● Records shown
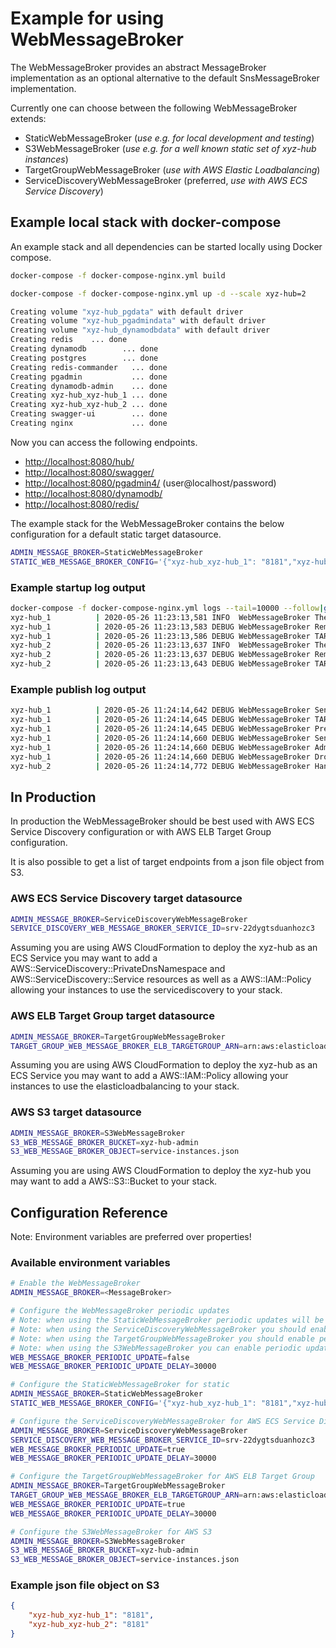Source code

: # Example for using WebMessageBroker

The WebMessageBroker provides an abstract MessageBroker implementation as an optional alternative to the default SnsMessageBroker implementation.

Currently one can choose between the following WebMessageBroker extends:

- StaticWebMessageBroker (*use e.g. for local development and testing*)
- S3WebMessageBroker (*use e.g. for a well known static set of xyz-hub instances*)
- TargetGroupWebMessageBroker (*use with AWS Elastic Loadbalancing*)
- ServiceDiscoveryWebMessageBroker (preferred, *use with AWS ECS Service Discovery*)

## Example local stack with docker-compose

An example stack and all dependencies can be started locally using Docker compose.

```bash
docker-compose -f docker-compose-nginx.yml build
```

```bash
docker-compose -f docker-compose-nginx.yml up -d --scale xyz-hub=2
```

```bash
Creating volume "xyz-hub_pgdata" with default driver
Creating volume "xyz-hub_pgadmindata" with default driver
Creating volume "xyz-hub_dynamodbdata" with default driver
Creating redis    ... done
Creating dynamodb        ... done
Creating postgres        ... done
Creating redis-commander   ... done
Creating pgadmin           ... done
Creating dynamodb-admin    ... done
Creating xyz-hub_xyz-hub_1 ... done
Creating xyz-hub_xyz-hub_2 ... done
Creating swagger-ui        ... done
Creating nginx             ... done
```

Now you can access the following endpoints.

- <http://localhost:8080/hub/>
- <http://localhost:8080/swagger/>
- <http://localhost:8080/pgadmin4/> (user@localhost/password)
- <http://localhost:8080/dynamodb/>
- <http://localhost:8080/redis/>

The example stack for the WebMessageBroker contains the below configuration for a default static target datasource.

```bash
ADMIN_MESSAGE_BROKER=StaticWebMessageBroker
STATIC_WEB_MESSAGE_BROKER_CONFIG='{"xyz-hub_xyz-hub_1": "8181","xyz-hub_xyz-hub_2": "8181"}'
```

### Example startup log output

```bash
docker-compose -f docker-compose-nginx.yml logs --tail=10000 --follow|grep MessageBroker
xyz-hub_1          | 2020-05-26 11:23:13,581 INFO  WebMessageBroker The StaticWebMessageBroker was initialized.
xyz-hub_1          | 2020-05-26 11:23:13,583 DEBUG WebMessageBroker Removing myself (xyz-hub_xyz-hub_1:8080) from target endpoints.
xyz-hub_1          | 2020-05-26 11:23:13,586 DEBUG WebMessageBroker TARGET_ENDPOINTS: {xyz-hub_xyz-hub_2=8080}, PeriodicUpdate: false, PeriodicUpdateDelay: 0
xyz-hub_2          | 2020-05-26 11:23:13,637 INFO  WebMessageBroker The StaticWebMessageBroker was initialized.
xyz-hub_2          | 2020-05-26 11:23:13,637 DEBUG WebMessageBroker Removing myself (xyz-hub_xyz-hub_2:8080) from target endpoints.
xyz-hub_2          | 2020-05-26 11:23:13,643 DEBUG WebMessageBroker TARGET_ENDPOINTS: {xyz-hub_xyz-hub_1=8080}, PeriodicUpdate: false, PeriodicUpdateDelay: 0
```

### Example publish log output

```bash
xyz-hub_1          | 2020-05-26 11:24:14,642 DEBUG WebMessageBroker Send AdminMessage.@Class: InvalidateSpaceCacheMessage , Source.Ip: 1b8b3053bdd6
xyz-hub_1          | 2020-05-26 11:24:14,645 DEBUG WebMessageBroker TARGET_ENDPOINTS: {xyz-hub_xyz-hub_2=8080}, PeriodicUpdate: false, PeriodicUpdateDelay: 0
xyz-hub_1          | 2020-05-26 11:24:14,645 DEBUG WebMessageBroker Preparing request for target: xyz-hub_xyz-hub_2:8080
xyz-hub_1          | 2020-05-26 11:24:14,660 DEBUG WebMessageBroker Send AdminMessage to all target endpoints running in background.
xyz-hub_1          | 2020-05-26 11:24:14,660 DEBUG WebMessageBroker AdminMessage was: {"@class":"com.here.xyz.hub.config.SpaceConfigClient$InvalidateSpaceCacheMessage","source":{"id":"463b5e68-d3ca-4193-ac37-831ad321922d","ip":"1b8b3053bdd6","port":8080},"destination":null,"id":"PXrwm2E4"}
xyz-hub_1          | 2020-05-26 11:24:14,660 DEBUG WebMessageBroker Drop AdminMessage.@Class: InvalidateSpaceCacheMessage , Source.Ip: 1b8b3053bdd6
xyz-hub_2          | 2020-05-26 11:24:14,772 DEBUG WebMessageBroker Handle AdminMessage.@Class: InvalidateSpaceCacheMessage , Source.Ip: 1b8b3053bdd6
```

## In Production

In production the WebMessageBroker should be best used with AWS ECS Service Discovery configuration or with AWS ELB Target Group configuration.

It is also possible to get a list of target endpoints from a json file object from S3.

### AWS ECS Service Discovery target datasource

```bash
ADMIN_MESSAGE_BROKER=ServiceDiscoveryWebMessageBroker
SERVICE_DISCOVERY_WEB_MESSAGE_BROKER_SERVICE_ID=srv-22dygtsduanhozc3
```

Assuming you are using AWS CloudFormation to deploy the xyz-hub as an ECS Service you may want to add a AWS::ServiceDiscovery::PrivateDnsNamespace and AWS::ServiceDiscovery::Service resources as well as a AWS::IAM::Policy allowing your instances to use the servicediscovery to your stack.

### AWS ELB Target Group target datasource

```bash
ADMIN_MESSAGE_BROKER=TargetGroupWebMessageBroker
TARGET_GROUP_WEB_MESSAGE_BROKER_ELB_TARGETGROUP_ARN=arn:aws:elasticloadbalancing:us-east-1:123456789012:targetgroup/xyz-hub-service/12ab34cd56ef78gh
```

Assuming you are using AWS CloudFormation to deploy the xyz-hub as an ECS Service you may want to add a AWS::IAM::Policy allowing your instances to use the elasticloadbalancing to your stack.

### AWS S3 target datasource

```bash
ADMIN_MESSAGE_BROKER=S3WebMessageBroker
S3_WEB_MESSAGE_BROKER_BUCKET=xyz-hub-admin
S3_WEB_MESSAGE_BROKER_OBJECT=service-instances.json
```

Assuming you are using AWS CloudFormation to deploy the xyz-hub you may want to add a AWS::S3::Bucket to your stack.

## Configuration Reference

Note: Environment variables are preferred over properties!

### Available environment variables

```bash
# Enable the WebMessageBroker
ADMIN_MESSAGE_BROKER=<MessageBroker>

# Configure the WebMessageBroker periodic updates
# Note: when using the StaticWebMessageBroker periodic updates will be disabled
# Note: when using the ServiceDiscoveryWebMessageBroker you should enable periodic updates
# Note: when using the TargetGroupWebMessageBroker you should enable periodic updates
# Note: when using the S3WebMessageBroker you can enable periodic updates e.g. if your s3 object content is refreshed by some external process
WEB_MESSAGE_BROKER_PERIODIC_UPDATE=false
WEB_MESSAGE_BROKER_PERIODIC_UPDATE_DELAY=30000

# Configure the StaticWebMessageBroker for static
ADMIN_MESSAGE_BROKER=StaticWebMessageBroker
STATIC_WEB_MESSAGE_BROKER_CONFIG='{"xyz-hub_xyz-hub_1": "8181","xyz-hub_xyz-hub_2": "8181"}'

# Configure the ServiceDiscoveryWebMessageBroker for AWS ECS Service Discovery
ADMIN_MESSAGE_BROKER=ServiceDiscoveryWebMessageBroker
SERVICE_DISCOVERY_WEB_MESSAGE_BROKER_SERVICE_ID=srv-22dygtsduanhozc3
WEB_MESSAGE_BROKER_PERIODIC_UPDATE=true
WEB_MESSAGE_BROKER_PERIODIC_UPDATE_DELAY=30000

# Configure the TargetGroupWebMessageBroker for AWS ELB Target Group
ADMIN_MESSAGE_BROKER=TargetGroupWebMessageBroker
TARGET_GROUP_WEB_MESSAGE_BROKER_ELB_TARGETGROUP_ARN=arn:aws:elasticloadbalancing:us-east-1:123456789012:targetgroup/xyz-hub-service/12ab34cd56ef78gh
WEB_MESSAGE_BROKER_PERIODIC_UPDATE=true
WEB_MESSAGE_BROKER_PERIODIC_UPDATE_DELAY=30000

# Configure the S3WebMessageBroker for AWS S3
ADMIN_MESSAGE_BROKER=S3WebMessageBroker
S3_WEB_MESSAGE_BROKER_BUCKET=xyz-hub-admin
S3_WEB_MESSAGE_BROKER_OBJECT=service-instances.json
```

### Example json file object on S3

```json
{
    "xyz-hub_xyz-hub_1": "8181",
    "xyz-hub_xyz-hub_2": "8181"
}
```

● How to complete this task
Your answer must consist solely of the lines above between the line holding "The WebMessageBroker provides" and the line holding "- TargetGroupWebMessageBroker (*use", inclusive, copied exactly.

● Reply to the exercise
The WebMessageBroker provides an abstract MessageBroker implementation as an optional alternative to the default SnsMessageBroker implementation.

Currently one can choose between the following WebMessageBroker extends:

- StaticWebMessageBroker (*use e.g. for local development and testing*)
- S3WebMessageBroker (*use e.g. for a well known static set of xyz-hub instances*)
- TargetGroupWebMessageBroker (*use with AWS Elastic Loadbalancing*)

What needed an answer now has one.